Effect of Perfusion Temperature on the Inflammatory Response During Pediatric Cardiac Surgery

^a Department of Thoracic and Cardiovascular Surgery, Rikshospitalet-Radiumhospitalet Medical Center, University of Oslo, Oslo, Norway
^b Research Institute for Internal Medicine, Rikshospitalet-Radiumhospitalet Medical Center, University of Oslo, Oslo, Norway
^c Institute of Immunology, Rikshospitalet-Radiumhospitalet Medical Center, University of Oslo, Oslo, Norway
^d Section of Clinical Immunology and Infectious Diseases, Rikshospitalet-Radiumhospitalet Medical Center, University of Oslo, Oslo, Norway
^e Department of Vascular Surgery, Buskerud Hospital, Drammen, Norway
^f Institute of Laboratory Medicine, Children’s and Women’s Health, Norwegian University of Science and Technology, and Department of Immunology and Transfusion Medicine, St. Olav University Hospital, Trondheim, Norway

Accepted for publication October 17, 2007.

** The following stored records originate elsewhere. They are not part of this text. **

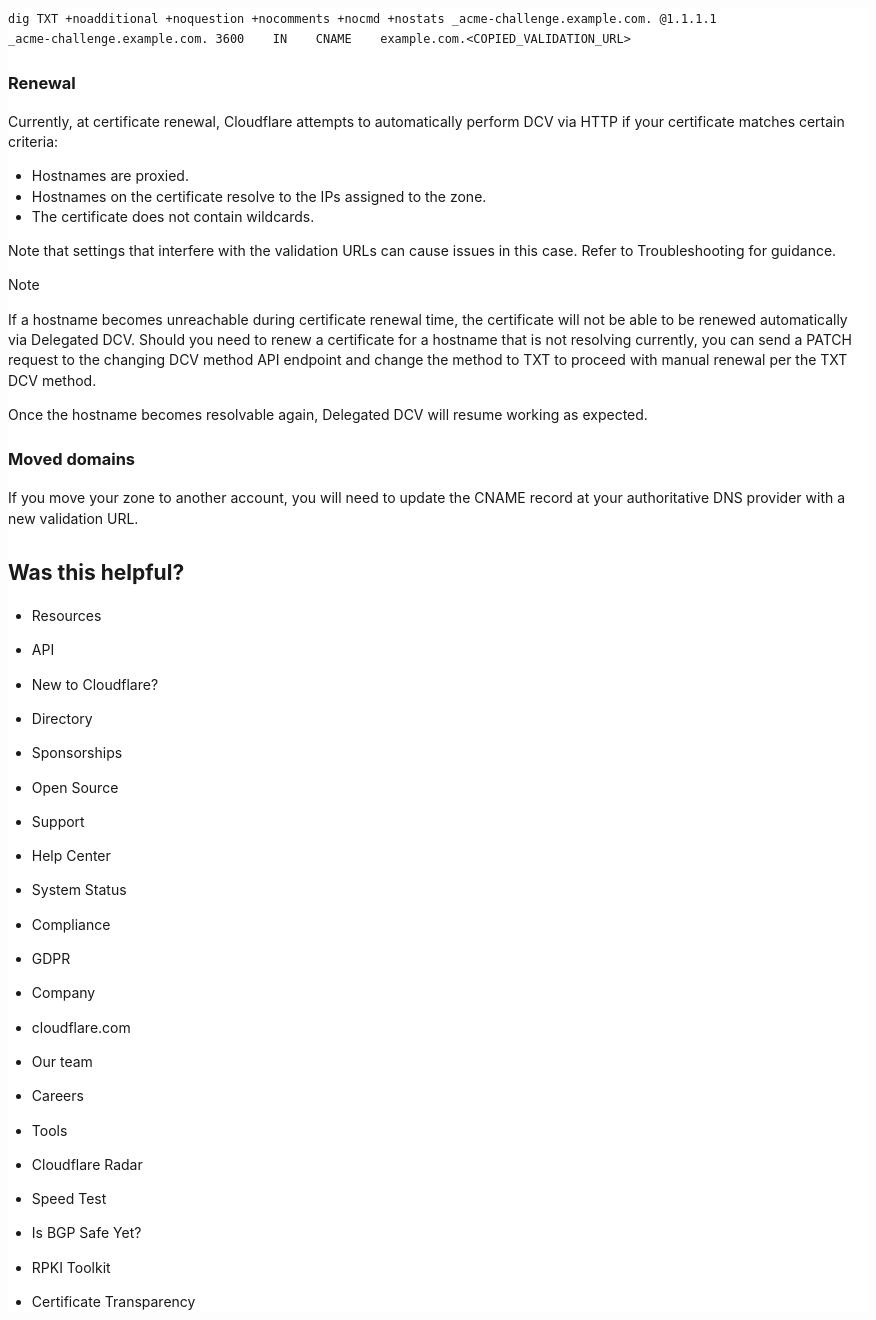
 ```
dig TXT +noadditional +noquestion +nocomments +nocmd +nostats _acme-challenge.example.com. @1.1.1.1
_acme-challenge.example.com. 3600    IN    CNAME    example.com.<COPIED_VALIDATION_URL>
```

### Renewal

Currently, at certificate renewal, Cloudflare attempts to automatically perform DCV via HTTP if your certificate matches certain criteria:

- Hostnames are proxied.
- Hostnames on the certificate resolve to the IPs assigned to the zone.
- The certificate does not contain wildcards.

Note that settings that interfere with the validation URLs can cause issues in this case. Refer to Troubleshooting for guidance.

Note

If a hostname becomes unreachable during certificate renewal time, the certificate will not be able to be renewed automatically via Delegated DCV. Should you need to renew a certificate for a hostname that is not resolving currently, you can send a PATCH request to the changing DCV method API endpoint and change the method to TXT to proceed with manual renewal per the TXT DCV method.

Once the hostname becomes resolvable again, Delegated DCV will resume working as expected.

### Moved domains

If you move your zone to another account, you will need to update the CNAME record at your authoritative DNS provider with a new validation URL.

## Was this helpful?

- Resources
- API
- New to Cloudflare?
- Directory
- Sponsorships
- Open Source

- Support
- Help Center
- System Status
- Compliance
- GDPR

- Company
- cloudflare.com
- Our team
- Careers

- Tools
- Cloudflare Radar
- Speed Test
- Is BGP Safe Yet?
- RPKI Toolkit
- Certificate Transparency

^_* Address correspondence to Dr Eggum, Department of Vascular Surgery, Buskerud Hospital, Drammen, N-3004, Norway (Email: rune.eggum{at}sb-hf.no).

	Abstract

Top Abstract Introduction Material and Methods Results Comment Acknowledgments References

 
Background: Cardiopulmonary bypass (CPB) triggers the whole body inflammatory response, and it has been suggested that the degree of hypothermia may influence these responses. The aim of this prospective study was to compare the inflammatory response in children undergoing CPB for repair of congenital heart defects, randomized to mild or moderate hypothermia.

Methods: We measured inflammatory markers in blood samples of thirty children with body weight less than 10 kg undergoing open heart surgery randomized to surgery at either mild (32°C) or moderate (25°C) hypothermia. Blood was sampled after induction of anesthesia, at skin closure, 2 hours, 24 hours, and 48 hours postoperatively.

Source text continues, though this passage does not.